• **EXERCISE INSTRUCTIONS**
Reproduce the data below in full and exclude every picture.

Saved data entries:
+--

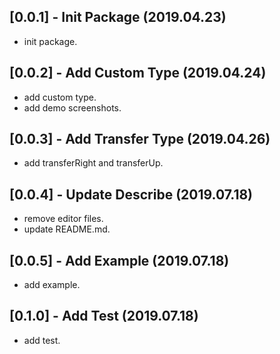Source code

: ## [0.0.1] - Init Package (2019.04.23)

* init package.

## [0.0.2] - Add Custom Type (2019.04.24)

* add custom type.
* add demo screenshots.

## [0.0.3] - Add Transfer Type (2019.04.26)

* add transferRight and transferUp.

## [0.0.4] - Update Describe (2019.07.18)

* remove editor files.
* update README.md.

## [0.0.5] - Add Example (2019.07.18)

* add example.

## [0.1.0] - Add Test (2019.07.18)

* add test.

+--

• **WORKED SOLUTION**
Source code

: ## [0.0.1] - Init Package (2019.04.23)

* init package.

## [0.0.2] - Add Custom Type (2019.04.24)

* add custom type.
* add demo screenshots.

## [0.0.3] - Add Transfer Type (2019.04.26)

* add transferRight and transferUp.

## [0.0.4] - Update Describe (2019.07.18)

* remove editor files.
* update README.md.

## [0.0.5] - Add Example (2019.07.18)

* add example.

## [0.1.0] - Add Test (2019.07.18)

* add test.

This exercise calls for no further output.